## TASK DETAILS
Copy each line of the data beneath in which the word "developers" appears.

Saved data entries:
*** Begin section ***
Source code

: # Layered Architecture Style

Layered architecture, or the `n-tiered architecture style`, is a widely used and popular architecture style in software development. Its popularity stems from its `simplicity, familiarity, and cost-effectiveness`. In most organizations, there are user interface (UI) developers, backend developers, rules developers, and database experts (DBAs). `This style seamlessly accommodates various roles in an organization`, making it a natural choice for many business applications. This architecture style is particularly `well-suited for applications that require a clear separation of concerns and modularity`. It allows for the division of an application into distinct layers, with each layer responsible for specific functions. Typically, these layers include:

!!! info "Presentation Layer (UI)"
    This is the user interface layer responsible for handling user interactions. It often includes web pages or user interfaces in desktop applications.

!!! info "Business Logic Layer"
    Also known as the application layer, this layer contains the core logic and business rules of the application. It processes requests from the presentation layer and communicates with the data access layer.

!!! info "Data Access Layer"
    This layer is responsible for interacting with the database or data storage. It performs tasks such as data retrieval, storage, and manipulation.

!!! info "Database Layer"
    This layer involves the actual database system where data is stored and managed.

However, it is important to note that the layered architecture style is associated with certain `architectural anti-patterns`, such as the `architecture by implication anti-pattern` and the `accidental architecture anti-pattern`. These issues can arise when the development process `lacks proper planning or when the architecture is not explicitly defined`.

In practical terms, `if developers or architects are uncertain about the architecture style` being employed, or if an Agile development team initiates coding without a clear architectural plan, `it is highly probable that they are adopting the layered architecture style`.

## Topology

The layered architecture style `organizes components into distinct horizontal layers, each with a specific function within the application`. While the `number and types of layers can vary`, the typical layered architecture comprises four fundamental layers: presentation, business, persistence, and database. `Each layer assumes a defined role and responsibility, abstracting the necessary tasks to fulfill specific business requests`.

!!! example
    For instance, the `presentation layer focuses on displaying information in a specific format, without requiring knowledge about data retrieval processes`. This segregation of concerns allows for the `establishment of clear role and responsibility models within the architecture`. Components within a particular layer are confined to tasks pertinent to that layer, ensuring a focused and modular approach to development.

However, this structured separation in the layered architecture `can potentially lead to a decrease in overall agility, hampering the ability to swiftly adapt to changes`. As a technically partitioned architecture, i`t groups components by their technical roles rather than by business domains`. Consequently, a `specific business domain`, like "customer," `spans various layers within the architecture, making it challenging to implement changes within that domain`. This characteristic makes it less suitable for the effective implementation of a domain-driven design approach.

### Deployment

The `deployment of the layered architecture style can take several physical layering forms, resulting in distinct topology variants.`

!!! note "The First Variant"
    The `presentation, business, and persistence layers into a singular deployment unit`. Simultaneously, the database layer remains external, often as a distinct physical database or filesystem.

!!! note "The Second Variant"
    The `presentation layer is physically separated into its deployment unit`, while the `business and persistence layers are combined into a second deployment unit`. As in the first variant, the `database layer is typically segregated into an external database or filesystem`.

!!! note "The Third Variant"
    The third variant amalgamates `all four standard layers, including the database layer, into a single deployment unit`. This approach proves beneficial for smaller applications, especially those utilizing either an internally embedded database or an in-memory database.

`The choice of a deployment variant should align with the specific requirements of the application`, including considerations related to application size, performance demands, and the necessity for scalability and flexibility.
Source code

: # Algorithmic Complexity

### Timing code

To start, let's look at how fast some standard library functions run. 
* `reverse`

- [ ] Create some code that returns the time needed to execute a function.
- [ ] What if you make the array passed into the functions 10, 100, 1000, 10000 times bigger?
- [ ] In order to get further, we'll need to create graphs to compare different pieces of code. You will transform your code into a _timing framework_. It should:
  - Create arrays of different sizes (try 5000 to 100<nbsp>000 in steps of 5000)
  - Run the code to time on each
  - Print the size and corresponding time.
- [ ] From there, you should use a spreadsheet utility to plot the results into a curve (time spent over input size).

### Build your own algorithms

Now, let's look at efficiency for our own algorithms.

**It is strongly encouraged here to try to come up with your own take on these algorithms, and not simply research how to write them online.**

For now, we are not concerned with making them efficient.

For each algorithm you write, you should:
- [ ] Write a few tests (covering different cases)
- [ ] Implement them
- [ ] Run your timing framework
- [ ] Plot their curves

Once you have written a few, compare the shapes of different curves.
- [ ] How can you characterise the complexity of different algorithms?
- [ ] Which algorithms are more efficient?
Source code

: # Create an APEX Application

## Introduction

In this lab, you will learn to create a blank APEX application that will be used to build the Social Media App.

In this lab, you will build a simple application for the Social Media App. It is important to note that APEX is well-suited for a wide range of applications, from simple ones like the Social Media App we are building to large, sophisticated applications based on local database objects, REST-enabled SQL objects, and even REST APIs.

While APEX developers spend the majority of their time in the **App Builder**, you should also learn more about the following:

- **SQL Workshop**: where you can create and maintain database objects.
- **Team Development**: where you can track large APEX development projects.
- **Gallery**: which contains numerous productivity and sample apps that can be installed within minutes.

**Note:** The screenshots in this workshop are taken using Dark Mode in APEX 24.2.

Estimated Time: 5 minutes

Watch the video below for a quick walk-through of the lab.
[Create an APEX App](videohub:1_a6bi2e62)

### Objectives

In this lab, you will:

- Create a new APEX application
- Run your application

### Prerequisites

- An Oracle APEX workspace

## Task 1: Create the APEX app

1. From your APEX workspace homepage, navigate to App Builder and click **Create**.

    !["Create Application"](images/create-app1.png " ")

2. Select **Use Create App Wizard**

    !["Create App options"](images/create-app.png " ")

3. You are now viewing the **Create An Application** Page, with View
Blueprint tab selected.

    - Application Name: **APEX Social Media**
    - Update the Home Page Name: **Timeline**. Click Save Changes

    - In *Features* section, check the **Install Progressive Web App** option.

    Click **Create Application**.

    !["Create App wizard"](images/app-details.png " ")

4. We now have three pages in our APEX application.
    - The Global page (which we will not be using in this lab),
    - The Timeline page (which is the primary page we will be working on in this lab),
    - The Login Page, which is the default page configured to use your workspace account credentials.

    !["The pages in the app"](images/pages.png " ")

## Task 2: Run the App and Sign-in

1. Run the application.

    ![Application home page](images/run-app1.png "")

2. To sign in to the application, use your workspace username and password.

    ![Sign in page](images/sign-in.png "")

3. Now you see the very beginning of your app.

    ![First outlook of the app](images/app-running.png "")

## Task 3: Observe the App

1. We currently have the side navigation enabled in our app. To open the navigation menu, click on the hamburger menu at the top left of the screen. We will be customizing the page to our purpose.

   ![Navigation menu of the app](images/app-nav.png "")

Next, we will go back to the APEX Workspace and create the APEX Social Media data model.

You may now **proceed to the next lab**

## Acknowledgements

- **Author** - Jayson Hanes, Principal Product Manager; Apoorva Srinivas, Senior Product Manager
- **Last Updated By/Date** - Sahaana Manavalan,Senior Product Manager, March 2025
*** End section ***
## TASK SOLUTION
Layered architecture, or the `n-tiered architecture style`, is a widely used and popular architecture style in software development. Its popularity stems from its `simplicity, familiarity, and cost-effectiveness`. In most organizations, there are user interface (UI) developers, backend developers, rules developers, and database experts (DBAs). `This style seamlessly accommodates various roles in an organization`, making it a natural choice for many business applications. This architecture style is particularly `well-suited for applications that require a clear separation of concerns and modularity`. It allows for the division of an application into distinct layers, with each layer responsible for specific functions. Typically, these layers include:
In practical terms, `if developers or architects are uncertain about the architecture style` being employed, or if an Agile development team initiates coding without a clear architectural plan, `it is highly probable that they are adopting the layered architecture style`.
While APEX developers spend the majority of their time in the **App Builder**, you should also learn more about the following:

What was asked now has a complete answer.